The logical consequence of that kind of assumption was the firm conviction that the UPA
detachments must have come to Poland from Ukraine. There was for the Poles no other
explanation for their presence west of the Rivers Sian and Buh. It was very interesting that this
assumption was accepted independently of the awareness of the very fact that hundreds of
thousands of Ukrainians were forcibly resettled from Poland to the USSR. It is more evident that
there exist many assumptions which develop quite independently from the real facts. As far as
the UPA detachments were concerned, it is true that in the summer 1944 many of them appeared
on the territories of eastern Poland. However, most of those went to their homeland in the east,
while in Poland there remained the local detachments, formed by the Ukrainians living on the
territories incorporated by Poland.
The assumption of an exact borderline between the ethnographic Polish and Ukrainian territories
favored also the falsifications and misrepresentations in the over-all problem of the terror
measures applied against the civilian population. Most authors ignored the fact of the Polish
terror used against the Ukrainian population, while at the same time they were writing about the
UPA terror, applied against the Poles until 1944, suggesting that its scale could have been
compared with the tragedies in Volyn and Galicia in the earlier years (during the German
occupation, -ed.). Whenever, however, any examples were quoted related to the said operation
in the vast majority of them, a few or up to twenty people were killed in a given situation. The
most publicized "crime" of the UPA soldiers at that time, the so-called massacre in Bilhorod which took 42 lives from a beforehand prepared list, took place still at the time of the moving
front lines, when the area was still a "no man's land". Other much publicized massacres in Bieszczady, in the villages of Podkalishche, Seredne and others, took place during the German
occupation. From among the authors in Poland who referred to the Polish terrorism against the
Ukrainian population only A. Szczesniak and W. Szota mentioned in their monograph "Droga do Nikad" (The Way to Nowhere) the attacks on Piskorovytsi, Pavlokoma and Verkhovyna, as well as, W. Nowacki in his essay "Organization and activity of the Interior Military in August 1944 - May 1945" in the work "About the Struggles against the Armed Underground 1944-1947". The latter simply elaborated on the cruelties of the Polish military (and not only of the Interior Military WW) by the application of collective responsibility. He also related that during the said period of the
military activities the punitive operations were directed against the village population and not
against the Ukrainian insurgents. Furthermore, he also related about the Soviet NKVD military
units in the campaign against the Ukrainian underground in Poland. Nowacki pointed out that in
the said time period in the Riashiv (Rzeszow) district: "There were about 1000 people, UPA
insurgents and civilian villagers, killed in the battles and retreats. The number is rather high and
it reflected the forms of the carried-out operations. Polish losses amounted to 18 killed". The
numbers as quoted seem to be understated. It must be underscored here that the number of killed
Ukrainians referred only to those killed by the government units.

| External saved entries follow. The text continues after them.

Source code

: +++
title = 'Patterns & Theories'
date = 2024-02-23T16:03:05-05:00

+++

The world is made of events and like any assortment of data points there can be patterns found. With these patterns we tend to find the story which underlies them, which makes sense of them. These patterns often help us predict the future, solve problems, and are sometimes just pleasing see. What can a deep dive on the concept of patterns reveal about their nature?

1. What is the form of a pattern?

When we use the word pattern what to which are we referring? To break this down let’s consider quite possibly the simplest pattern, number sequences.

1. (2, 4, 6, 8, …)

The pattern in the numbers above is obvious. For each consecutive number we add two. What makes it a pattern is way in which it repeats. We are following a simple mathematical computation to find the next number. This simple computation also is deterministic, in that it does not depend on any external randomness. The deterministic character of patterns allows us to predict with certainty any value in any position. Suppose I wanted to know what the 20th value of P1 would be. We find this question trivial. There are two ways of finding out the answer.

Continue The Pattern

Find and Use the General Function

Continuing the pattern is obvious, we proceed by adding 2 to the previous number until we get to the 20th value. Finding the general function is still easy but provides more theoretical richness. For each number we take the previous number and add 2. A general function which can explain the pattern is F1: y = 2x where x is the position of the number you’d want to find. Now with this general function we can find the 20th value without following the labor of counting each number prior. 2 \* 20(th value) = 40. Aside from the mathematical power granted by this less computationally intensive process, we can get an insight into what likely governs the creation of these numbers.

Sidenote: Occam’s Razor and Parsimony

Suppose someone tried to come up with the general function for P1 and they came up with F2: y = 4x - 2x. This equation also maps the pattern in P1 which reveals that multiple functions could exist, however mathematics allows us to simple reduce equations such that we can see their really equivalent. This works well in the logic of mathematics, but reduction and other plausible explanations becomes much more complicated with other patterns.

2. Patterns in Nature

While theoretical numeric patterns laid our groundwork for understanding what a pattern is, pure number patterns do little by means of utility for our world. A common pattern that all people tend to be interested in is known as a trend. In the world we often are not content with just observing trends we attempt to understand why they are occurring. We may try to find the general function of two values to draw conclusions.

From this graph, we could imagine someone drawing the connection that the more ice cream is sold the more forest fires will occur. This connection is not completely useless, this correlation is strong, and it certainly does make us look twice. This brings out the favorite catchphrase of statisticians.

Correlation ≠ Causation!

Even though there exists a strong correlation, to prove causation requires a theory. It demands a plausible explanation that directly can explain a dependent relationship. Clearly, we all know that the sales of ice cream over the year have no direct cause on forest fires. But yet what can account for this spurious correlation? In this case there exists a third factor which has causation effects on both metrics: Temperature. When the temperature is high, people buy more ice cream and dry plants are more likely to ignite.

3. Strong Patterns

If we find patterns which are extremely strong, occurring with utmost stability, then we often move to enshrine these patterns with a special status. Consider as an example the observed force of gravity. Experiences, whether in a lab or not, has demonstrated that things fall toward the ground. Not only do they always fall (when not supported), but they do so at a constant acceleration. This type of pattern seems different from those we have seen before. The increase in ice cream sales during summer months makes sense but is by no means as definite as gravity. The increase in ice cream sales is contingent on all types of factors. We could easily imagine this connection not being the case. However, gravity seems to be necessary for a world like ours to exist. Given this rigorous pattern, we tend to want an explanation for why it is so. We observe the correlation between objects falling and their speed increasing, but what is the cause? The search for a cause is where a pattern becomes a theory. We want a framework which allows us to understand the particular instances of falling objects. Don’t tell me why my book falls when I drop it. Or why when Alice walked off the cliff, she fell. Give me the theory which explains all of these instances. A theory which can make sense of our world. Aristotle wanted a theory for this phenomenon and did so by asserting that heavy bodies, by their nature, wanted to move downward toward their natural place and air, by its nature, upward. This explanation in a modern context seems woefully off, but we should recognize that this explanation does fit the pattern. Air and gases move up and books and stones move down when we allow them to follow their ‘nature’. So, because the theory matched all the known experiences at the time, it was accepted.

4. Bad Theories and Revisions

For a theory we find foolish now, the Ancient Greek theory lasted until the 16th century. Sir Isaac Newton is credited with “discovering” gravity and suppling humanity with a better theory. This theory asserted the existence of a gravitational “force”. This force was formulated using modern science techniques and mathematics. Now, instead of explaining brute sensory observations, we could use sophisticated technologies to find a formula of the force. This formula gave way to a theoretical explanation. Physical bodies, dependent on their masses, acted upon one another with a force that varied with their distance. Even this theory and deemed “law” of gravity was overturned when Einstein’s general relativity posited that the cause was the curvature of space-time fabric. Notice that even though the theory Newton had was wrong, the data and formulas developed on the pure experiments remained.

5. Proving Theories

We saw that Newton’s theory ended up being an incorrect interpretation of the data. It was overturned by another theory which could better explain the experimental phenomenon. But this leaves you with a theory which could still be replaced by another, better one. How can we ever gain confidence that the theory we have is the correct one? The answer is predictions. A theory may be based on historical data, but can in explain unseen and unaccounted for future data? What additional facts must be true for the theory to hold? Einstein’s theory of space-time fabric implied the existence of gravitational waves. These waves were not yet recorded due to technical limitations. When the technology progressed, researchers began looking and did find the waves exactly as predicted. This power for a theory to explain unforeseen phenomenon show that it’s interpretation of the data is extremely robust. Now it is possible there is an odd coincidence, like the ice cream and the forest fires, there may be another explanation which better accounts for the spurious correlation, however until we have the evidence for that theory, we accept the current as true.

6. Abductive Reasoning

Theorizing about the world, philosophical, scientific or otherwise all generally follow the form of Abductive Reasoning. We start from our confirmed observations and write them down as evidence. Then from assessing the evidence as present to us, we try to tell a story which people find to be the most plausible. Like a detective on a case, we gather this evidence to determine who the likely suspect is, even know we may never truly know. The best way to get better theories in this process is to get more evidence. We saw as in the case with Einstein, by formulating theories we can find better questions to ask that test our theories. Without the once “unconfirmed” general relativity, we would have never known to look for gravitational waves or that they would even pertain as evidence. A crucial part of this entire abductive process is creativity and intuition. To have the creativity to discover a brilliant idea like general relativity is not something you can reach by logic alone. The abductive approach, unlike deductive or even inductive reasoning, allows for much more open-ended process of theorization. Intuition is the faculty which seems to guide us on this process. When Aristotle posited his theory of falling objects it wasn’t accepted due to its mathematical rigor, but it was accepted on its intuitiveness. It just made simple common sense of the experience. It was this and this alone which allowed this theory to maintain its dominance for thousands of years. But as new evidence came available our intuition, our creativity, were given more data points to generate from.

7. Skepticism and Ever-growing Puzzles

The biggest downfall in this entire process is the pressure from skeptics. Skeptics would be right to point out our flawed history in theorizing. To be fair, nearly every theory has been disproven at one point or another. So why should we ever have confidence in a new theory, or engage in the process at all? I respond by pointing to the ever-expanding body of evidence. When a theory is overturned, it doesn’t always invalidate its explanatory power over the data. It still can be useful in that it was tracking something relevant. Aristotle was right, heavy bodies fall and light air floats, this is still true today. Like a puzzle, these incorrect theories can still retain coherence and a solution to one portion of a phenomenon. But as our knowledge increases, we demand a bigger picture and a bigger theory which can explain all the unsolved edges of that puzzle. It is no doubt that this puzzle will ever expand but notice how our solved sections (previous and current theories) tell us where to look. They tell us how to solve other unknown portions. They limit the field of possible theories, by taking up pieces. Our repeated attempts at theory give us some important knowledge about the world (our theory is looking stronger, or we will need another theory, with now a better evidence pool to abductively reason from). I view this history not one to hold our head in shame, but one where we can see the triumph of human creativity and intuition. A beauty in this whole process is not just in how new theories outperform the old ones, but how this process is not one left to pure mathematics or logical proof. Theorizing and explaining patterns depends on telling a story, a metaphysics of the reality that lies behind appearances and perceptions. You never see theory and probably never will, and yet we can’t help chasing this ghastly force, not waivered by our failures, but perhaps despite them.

The anti-Ukrainian terror reached its very heights in 1945. In March of that year the Interior
Military (Wojska Wewnetrzne) murdered about 540 people in Stary Lublinets; in April - 400
people in Goraj (according to Nowacki). In March the peasant self-defense in cooperation with
some forest detachment murdered about 300 Ukrainians in Pawlokoma, while in Piskorovychi - a
detachment of the NSZ slaughtered some 400 Ukrainians, readied for resettlement.6 Another
detachment of the NSZ attacked the village of Verkhovyna in June of 1945 and murdered some
200 people, including 65 children. There were numerous cases of murdering Ukrainian Catholic
and Ukrainian Orthodox priests, together usually with their families. In this way some 30 priests
perished. In the neighborhood of Majdan Sieniawski it happened that a Polish military
detachment or a band murdered a Roman Catholic priest, a Pole, who condemned those murders
committed upon the Ukrainians. According to the UBP, from March to June 1945, the Polish
underground and other detachments killed over 1500 Ukrainians.7
The list of murders, massacres, disregards of military laws could be continued indefinitely,
while we are going to mention only two more instances. The first case is the destruction of the
Ukrainian hospital in Kruhlytsia, in the Spring of 1947. The official version stated that the fire
inside the garrison was a response on the Polish demand to surrender. The Polish troops
attempted to force the garrison to get out by signal rockets, which caused the explosion of the
explosive materials in the hospital. However annotation of Capt. Turski in "Polska Zbrojna"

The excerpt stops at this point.